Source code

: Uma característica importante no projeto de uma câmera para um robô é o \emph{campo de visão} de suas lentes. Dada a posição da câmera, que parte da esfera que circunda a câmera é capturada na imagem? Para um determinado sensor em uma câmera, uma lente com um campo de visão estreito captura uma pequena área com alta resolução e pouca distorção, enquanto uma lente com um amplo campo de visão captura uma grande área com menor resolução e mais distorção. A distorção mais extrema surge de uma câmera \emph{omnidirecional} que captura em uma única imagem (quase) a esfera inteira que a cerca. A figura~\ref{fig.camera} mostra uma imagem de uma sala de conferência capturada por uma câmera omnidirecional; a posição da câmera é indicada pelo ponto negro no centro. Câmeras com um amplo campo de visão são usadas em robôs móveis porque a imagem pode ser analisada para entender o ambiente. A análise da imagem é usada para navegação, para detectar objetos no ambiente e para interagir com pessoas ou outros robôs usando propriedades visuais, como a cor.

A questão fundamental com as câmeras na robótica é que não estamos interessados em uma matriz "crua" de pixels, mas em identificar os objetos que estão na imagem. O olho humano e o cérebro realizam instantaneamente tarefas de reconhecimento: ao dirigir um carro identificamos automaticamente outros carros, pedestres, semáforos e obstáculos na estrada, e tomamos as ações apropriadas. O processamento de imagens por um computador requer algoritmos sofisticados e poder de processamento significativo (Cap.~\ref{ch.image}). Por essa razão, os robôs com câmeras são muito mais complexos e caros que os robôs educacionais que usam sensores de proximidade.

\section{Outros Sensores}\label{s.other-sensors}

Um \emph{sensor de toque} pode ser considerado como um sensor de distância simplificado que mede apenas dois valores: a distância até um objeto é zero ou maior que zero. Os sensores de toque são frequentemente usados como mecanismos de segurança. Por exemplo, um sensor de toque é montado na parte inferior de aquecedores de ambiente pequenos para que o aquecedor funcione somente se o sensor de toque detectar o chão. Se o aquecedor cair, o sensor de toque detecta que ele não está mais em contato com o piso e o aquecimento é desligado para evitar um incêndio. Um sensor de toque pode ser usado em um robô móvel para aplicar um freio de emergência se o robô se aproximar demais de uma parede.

+++

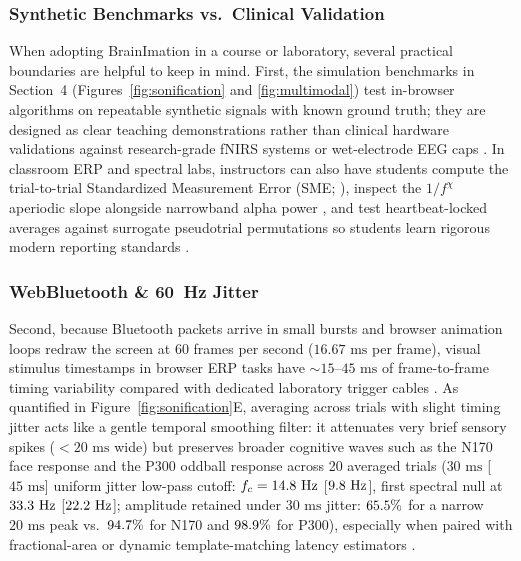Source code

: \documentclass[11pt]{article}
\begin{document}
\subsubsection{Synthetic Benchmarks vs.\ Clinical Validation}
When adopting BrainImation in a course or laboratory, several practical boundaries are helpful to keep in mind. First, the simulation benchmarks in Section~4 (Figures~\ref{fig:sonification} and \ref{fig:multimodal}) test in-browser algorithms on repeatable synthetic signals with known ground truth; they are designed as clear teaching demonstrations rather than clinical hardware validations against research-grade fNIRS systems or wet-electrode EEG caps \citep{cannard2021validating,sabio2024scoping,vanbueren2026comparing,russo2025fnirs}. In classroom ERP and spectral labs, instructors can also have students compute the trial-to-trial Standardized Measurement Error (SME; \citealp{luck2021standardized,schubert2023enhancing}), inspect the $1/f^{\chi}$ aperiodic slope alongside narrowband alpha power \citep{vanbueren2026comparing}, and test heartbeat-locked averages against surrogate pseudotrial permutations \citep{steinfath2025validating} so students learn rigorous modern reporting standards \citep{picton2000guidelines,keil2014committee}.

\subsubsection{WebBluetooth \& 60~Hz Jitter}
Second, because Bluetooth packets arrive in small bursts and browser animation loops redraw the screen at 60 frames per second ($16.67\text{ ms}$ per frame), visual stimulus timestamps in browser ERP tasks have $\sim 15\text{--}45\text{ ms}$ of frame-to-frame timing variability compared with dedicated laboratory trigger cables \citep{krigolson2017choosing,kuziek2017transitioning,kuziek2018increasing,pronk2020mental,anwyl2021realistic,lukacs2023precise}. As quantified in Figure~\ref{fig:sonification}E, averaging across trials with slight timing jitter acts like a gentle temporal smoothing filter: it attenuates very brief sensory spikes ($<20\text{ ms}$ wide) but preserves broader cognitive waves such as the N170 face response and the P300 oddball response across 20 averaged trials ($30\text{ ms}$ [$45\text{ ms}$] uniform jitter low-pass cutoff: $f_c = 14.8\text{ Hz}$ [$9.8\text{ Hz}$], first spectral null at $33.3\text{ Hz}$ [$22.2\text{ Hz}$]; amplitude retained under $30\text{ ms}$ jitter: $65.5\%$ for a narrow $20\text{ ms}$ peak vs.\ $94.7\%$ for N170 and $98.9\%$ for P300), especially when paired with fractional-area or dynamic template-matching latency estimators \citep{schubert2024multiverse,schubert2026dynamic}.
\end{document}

+++

WHAT THE EXERCISE ASKS:
Which lines in the data above hold the string "robôs"? Return each of them.

EXERCISE OUTPUT:
: Uma característica importante no projeto de uma câmera para um robô é o \emph{campo de visão} de suas lentes. Dada a posição da câmera, que parte da esfera que circunda a câmera é capturada na imagem? Para um determinado sensor em uma câmera, uma lente com um campo de visão estreito captura uma pequena área com alta resolução e pouca distorção, enquanto uma lente com um amplo campo de visão captura uma grande área com menor resolução e mais distorção. A distorção mais extrema surge de uma câmera \emph{omnidirecional} que captura em uma única imagem (quase) a esfera inteira que a cerca. A figura~\ref{fig.camera} mostra uma imagem de uma sala de conferência capturada por uma câmera omnidirecional; a posição da câmera é indicada pelo ponto negro no centro. Câmeras com um amplo campo de visão são usadas em robôs móveis porque a imagem pode ser analisada para entender o ambiente. A análise da imagem é usada para navegação, para detectar objetos no ambiente e para interagir com pessoas ou outros robôs usando propriedades visuais, como a cor.
A questão fundamental com as câmeras na robótica é que não estamos interessados em uma matriz "crua" de pixels, mas em identificar os objetos que estão na imagem. O olho humano e o cérebro realizam instantaneamente tarefas de reconhecimento: ao dirigir um carro identificamos automaticamente outros carros, pedestres, semáforos e obstáculos na estrada, e tomamos as ações apropriadas. O processamento de imagens por um computador requer algoritmos sofisticados e poder de processamento significativo (Cap.~\ref{ch.image}). Por essa razão, os robôs com câmeras são muito mais complexos e caros que os robôs educacionais que usam sensores de proximidade.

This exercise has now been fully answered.